Financial Engines Uses Technology To Help investors
Professor Joseph Grundfest spoke with Pete Carey of the San Jose Mercury News on what led to the formation of Financial Engines, an online investment advice provider which recently gained attention with its $127 million public offering.
Until last year, Financial Engines was one of Silicon Valley's sleepers -- it doesn't make gadgets and it was co-founded by a Stanford economist, not by a Stanford engineer.
But it got everyone's attention with a March 2010 public offering that raised $127 million. Its share price has soared about 60 percent since then.
Sharpe is now a director emeritus of the company, while co-founder Joseph Grundfest, a Stanford law professor and former SEC commissioner, still serves on its board. The third co-founder was the late Craig Johnson, then chairman of the Venture Law Group.

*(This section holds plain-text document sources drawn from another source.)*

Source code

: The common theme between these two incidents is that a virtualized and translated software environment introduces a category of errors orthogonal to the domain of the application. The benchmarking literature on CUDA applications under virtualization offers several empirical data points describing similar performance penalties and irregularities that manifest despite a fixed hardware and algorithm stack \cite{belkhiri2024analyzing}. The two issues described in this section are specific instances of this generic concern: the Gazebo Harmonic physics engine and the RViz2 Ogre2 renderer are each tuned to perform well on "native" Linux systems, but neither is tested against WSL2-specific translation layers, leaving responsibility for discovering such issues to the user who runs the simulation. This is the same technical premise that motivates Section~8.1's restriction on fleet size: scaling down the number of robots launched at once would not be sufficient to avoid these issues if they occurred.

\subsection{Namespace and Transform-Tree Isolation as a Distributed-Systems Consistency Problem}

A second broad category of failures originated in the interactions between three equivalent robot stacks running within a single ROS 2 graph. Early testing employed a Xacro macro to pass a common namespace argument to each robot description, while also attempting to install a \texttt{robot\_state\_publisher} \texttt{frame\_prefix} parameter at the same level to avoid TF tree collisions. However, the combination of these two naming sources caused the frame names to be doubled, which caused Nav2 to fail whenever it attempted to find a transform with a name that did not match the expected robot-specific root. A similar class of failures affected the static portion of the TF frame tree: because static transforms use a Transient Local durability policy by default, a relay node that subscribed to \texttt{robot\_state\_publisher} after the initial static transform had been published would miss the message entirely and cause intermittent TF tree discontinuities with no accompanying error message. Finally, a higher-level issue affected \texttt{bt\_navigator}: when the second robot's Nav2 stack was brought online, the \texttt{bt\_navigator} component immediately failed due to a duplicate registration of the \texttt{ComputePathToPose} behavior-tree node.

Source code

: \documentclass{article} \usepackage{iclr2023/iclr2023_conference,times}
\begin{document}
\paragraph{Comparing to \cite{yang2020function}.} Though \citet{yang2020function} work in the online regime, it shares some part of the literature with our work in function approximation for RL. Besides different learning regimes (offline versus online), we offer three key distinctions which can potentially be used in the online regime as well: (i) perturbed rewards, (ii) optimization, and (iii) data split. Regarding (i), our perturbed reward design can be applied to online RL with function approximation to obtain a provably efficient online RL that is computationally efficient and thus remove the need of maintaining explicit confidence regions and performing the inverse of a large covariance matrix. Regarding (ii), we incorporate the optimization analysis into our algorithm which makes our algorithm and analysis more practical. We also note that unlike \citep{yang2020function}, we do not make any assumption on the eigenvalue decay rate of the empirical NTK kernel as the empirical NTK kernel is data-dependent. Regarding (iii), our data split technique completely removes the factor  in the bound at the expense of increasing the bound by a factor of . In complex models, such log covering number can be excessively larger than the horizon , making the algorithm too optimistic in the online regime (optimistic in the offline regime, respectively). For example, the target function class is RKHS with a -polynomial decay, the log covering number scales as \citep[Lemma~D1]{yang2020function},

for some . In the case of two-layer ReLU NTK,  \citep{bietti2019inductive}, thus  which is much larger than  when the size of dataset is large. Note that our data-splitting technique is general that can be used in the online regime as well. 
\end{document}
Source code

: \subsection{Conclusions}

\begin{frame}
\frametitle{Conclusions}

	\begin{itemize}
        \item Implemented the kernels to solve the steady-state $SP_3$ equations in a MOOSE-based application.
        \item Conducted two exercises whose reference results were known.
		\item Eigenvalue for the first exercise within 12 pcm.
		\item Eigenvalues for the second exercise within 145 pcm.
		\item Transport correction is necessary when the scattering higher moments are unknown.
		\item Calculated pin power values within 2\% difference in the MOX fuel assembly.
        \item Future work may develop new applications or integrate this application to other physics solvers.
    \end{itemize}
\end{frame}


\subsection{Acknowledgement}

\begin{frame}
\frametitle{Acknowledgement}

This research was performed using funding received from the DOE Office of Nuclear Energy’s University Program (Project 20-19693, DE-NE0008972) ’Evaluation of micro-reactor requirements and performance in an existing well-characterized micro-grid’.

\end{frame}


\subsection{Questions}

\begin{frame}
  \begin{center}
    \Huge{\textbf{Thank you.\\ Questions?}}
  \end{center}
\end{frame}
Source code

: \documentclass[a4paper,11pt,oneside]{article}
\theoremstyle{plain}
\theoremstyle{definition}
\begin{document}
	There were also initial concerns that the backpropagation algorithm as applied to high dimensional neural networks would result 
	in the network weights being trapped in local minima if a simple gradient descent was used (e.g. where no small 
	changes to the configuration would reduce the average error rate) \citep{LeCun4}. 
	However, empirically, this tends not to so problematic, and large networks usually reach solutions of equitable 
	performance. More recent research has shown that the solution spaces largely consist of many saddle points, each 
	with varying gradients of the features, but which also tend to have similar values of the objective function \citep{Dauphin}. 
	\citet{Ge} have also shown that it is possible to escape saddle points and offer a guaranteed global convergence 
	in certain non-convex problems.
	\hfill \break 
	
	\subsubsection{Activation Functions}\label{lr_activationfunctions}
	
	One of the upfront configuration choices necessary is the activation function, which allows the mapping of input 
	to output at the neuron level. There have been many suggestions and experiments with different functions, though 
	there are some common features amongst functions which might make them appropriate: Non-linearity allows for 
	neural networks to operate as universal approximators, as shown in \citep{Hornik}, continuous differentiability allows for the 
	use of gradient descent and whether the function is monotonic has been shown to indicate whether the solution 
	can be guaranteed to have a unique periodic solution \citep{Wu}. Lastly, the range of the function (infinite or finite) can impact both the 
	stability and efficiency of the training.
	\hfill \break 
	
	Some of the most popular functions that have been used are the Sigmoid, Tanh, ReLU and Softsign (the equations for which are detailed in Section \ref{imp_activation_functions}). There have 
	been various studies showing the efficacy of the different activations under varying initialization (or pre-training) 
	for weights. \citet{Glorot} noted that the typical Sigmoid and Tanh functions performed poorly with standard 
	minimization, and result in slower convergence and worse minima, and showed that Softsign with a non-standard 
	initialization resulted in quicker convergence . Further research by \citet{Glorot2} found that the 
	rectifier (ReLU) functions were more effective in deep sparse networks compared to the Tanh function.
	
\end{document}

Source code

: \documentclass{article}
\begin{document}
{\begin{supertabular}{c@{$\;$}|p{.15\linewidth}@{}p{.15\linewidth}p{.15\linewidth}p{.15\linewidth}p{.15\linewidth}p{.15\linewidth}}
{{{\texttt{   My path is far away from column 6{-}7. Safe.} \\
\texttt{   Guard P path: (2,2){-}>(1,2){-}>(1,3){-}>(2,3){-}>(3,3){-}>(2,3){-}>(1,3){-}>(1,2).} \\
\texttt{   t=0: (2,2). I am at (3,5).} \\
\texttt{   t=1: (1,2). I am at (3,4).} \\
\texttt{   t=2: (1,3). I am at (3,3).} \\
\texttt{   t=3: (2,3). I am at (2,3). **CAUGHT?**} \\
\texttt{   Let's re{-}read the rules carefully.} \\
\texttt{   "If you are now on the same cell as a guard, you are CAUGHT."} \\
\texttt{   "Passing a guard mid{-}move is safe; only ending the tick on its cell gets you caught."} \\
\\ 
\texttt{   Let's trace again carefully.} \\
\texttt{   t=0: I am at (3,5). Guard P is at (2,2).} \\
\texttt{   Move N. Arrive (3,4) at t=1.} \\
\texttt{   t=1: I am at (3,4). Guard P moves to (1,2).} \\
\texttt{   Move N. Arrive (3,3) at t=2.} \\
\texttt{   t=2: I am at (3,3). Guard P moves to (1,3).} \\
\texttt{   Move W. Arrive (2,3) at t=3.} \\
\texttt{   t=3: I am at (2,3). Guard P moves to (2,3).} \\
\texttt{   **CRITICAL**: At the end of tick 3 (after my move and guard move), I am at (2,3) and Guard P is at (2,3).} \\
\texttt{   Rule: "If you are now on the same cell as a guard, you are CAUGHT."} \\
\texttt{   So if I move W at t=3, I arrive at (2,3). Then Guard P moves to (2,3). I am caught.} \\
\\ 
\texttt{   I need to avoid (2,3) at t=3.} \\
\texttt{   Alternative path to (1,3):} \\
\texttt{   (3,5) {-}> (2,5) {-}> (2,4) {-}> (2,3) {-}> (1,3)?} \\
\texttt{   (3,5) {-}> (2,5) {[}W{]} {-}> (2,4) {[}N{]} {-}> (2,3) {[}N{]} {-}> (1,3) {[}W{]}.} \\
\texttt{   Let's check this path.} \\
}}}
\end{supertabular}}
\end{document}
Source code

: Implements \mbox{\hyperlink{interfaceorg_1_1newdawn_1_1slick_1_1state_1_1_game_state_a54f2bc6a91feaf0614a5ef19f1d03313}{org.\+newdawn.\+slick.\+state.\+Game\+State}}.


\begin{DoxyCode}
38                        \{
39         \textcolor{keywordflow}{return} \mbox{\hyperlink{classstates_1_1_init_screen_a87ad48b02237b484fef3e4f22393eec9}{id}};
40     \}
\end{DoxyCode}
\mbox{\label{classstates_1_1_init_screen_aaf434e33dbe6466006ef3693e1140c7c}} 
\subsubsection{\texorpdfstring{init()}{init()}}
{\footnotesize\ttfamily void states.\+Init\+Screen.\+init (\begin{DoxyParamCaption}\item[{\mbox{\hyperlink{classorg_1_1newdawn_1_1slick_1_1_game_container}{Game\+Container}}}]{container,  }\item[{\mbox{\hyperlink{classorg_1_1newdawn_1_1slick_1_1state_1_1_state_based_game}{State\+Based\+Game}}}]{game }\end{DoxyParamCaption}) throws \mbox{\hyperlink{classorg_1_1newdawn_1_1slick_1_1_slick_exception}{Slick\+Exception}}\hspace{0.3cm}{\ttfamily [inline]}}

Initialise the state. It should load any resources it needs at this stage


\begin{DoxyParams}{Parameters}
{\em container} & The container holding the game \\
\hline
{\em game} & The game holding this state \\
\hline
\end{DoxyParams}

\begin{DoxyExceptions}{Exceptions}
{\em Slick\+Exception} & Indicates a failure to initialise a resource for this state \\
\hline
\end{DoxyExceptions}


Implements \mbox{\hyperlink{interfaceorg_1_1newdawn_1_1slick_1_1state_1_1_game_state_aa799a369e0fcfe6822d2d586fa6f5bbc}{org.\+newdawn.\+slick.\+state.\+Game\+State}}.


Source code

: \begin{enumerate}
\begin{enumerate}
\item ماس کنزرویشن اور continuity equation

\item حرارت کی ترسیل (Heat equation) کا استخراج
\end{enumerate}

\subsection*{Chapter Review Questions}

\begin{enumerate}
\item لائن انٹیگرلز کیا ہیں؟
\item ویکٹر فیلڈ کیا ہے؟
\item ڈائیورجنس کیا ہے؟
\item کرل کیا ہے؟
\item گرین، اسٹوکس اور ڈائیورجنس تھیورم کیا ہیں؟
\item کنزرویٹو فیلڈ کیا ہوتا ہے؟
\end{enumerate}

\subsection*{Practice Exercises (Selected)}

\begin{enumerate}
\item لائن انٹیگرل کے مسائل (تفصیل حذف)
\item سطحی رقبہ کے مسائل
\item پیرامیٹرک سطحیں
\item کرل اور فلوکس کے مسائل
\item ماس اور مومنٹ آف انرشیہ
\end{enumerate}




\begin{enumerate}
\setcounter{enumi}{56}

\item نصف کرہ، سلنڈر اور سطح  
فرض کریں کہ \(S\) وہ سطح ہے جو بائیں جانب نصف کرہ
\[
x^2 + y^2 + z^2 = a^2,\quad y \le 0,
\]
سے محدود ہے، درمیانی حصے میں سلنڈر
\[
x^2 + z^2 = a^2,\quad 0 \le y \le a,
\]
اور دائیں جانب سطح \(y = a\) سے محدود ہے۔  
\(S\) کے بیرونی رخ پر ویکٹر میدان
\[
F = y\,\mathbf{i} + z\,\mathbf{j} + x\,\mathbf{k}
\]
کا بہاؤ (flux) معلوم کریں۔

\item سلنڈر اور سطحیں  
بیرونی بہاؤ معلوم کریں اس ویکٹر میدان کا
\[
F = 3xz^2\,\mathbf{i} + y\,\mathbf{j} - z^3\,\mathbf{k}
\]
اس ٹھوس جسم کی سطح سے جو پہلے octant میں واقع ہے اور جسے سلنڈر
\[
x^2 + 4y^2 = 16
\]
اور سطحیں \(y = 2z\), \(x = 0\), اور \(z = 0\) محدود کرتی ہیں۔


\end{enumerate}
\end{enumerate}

Grundfest recalls the conversation he had with Sharpe in 1996 that led to the formation of Financial Engines as "your average cup of coffee between a Nobel laureate and a washed up SEC commissioner." Sharpe described "all this software that could run on this new thing called the Internet, that would help people manage their money," Grundfest recalled. Grundfest said he volunteered that "if he was really serious about trying to make the world a better place by improving the retail investor's ability to better manage money, we needed to start a company."